For Bangladesh, Kishwar has already won

Kishwar Chowdhury, the Aussie home cook of Bangladeshi origin, didn't win the MasterChef Australia title. She placed third. But for us, Bangladeshis who have been closely following her rise and rise on arguably the most popular reality show on food, Kishwar has already won.
At the risk of making a hyperbole, it can be said that up until now, no one had the courage to put everyday Bangladeshi home-cooked food in a pride of place on a global stage. Food that we eat every day at home unceremoniously. Food we don't consider "special" enough to serve to guests, let alone to foreigners.
For us, Kishwar has won because she has shown the world that Bangladeshi food isn't another subcategory under Indian food. She strongly believes in the integrity of our unpretentious food where the ingredients are few, the bold flavours speak for themselves, and the cook cannot hide behind razzle dazzle.
When this season of MasterChef started and Kishwar was introduced, viewers in Bangladesh were naturally delighted. When she said she had a "small dream" of highlighting Bangladeshi food on the show, perhaps most of us took it casually.
But then as the season progressed, she demonstrated that she meant what she said. Starting from "machher jhol" to "jau bhaat", "lau chingri", "begun bhorta" to the inventive dessert highlighting "paan" -- her trajectory has generated immense interest not just in her home country Australia and ancestral home Bangladesh, but also in India.

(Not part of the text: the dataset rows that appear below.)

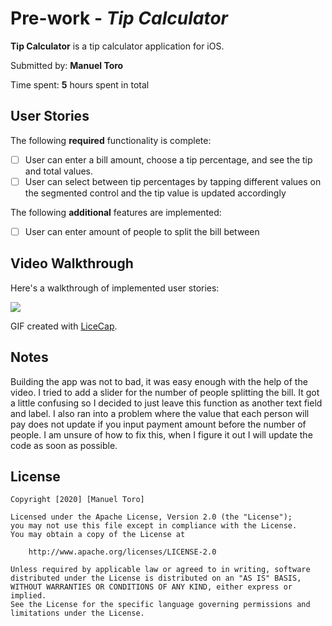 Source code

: # Pre-work - *Tip Calculator*

**Tip Calculator** is a tip calculator application for iOS.

Submitted by: **Manuel Toro**

Time spent: **5** hours spent in total

## User Stories

The following **required** functionality is complete:

* [ ] User can enter a bill amount, choose a tip percentage, and see the tip and total values.
* [ ] User can select between tip percentages by tapping different values on the segmented control and the tip value is updated accordingly

The following **additional** features are implemented:

- [ ] User can enter amount of people to split the bill between

## Video Walkthrough

Here's a walkthrough of implemented user stories:

![](https://i.imgur.com/1OveYDC.gif)

GIF created with [LiceCap](http://www.cockos.com/licecap/).

## Notes

Building the app was not to bad, it was easy enough with the help of the video. I tried to add a slider for the number of people splitting the bill. 
It got a little confusing so I decided to just leave this function as another text field and label. I also ran into a problem where the value that each
person will pay does not update if you input payment amount before the number of people. I am unsure of how to fix this, when I figure it out I will update
the code as soon as possible. 

## License

    Copyright [2020] [Manuel Toro]

    Licensed under the Apache License, Version 2.0 (the "License");
    you may not use this file except in compliance with the License.
    You may obtain a copy of the License at

        http://www.apache.org/licenses/LICENSE-2.0

    Unless required by applicable law or agreed to in writing, software
    distributed under the License is distributed on an "AS IS" BASIS,
    WITHOUT WARRANTIES OR CONDITIONS OF ANY KIND, either express or implied.
    See the License for the specific language governing permissions and
    limitations under the License.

In her own words while talking to The Daily Star: "My father is from Bangladesh, and was a freedom fighter. He moved to Australia about 50 years ago as a student and met my mother, who is from Kolkata. I was born and brought up here in Australia. I moved to Dhaka and lived there for five years for work. My in-laws are based in Dhaka and I used to travel there four to five times a year pre-Covid. Therefore, living and working in Bangladesh played a role in shaping me.
"I'm a versatile cook with affinity for all different cuisines, like any metropolitan person. When I do cook Bengali food though, I get a sense of pride. I think that shows," she said.
Kishwar's masterstroke came in the MasterChef grand finale, when she served "panta bhaat-aloo bhorta" as her final dish to the judges.
Here's why this mattered: "panta bhaat-aloo bhorta" is quintessentially Bangladeshi. We eat it on the first day of the Bangla year, but we think it's too plebeian to serve to outsiders.
What better way to say that as a nation we've arrived on the global food stage, than serve something as humbly Bangladeshi as this?
You may not be MasterChef Australia, Kishwar, but you're certainly MasterChef Bangladesh.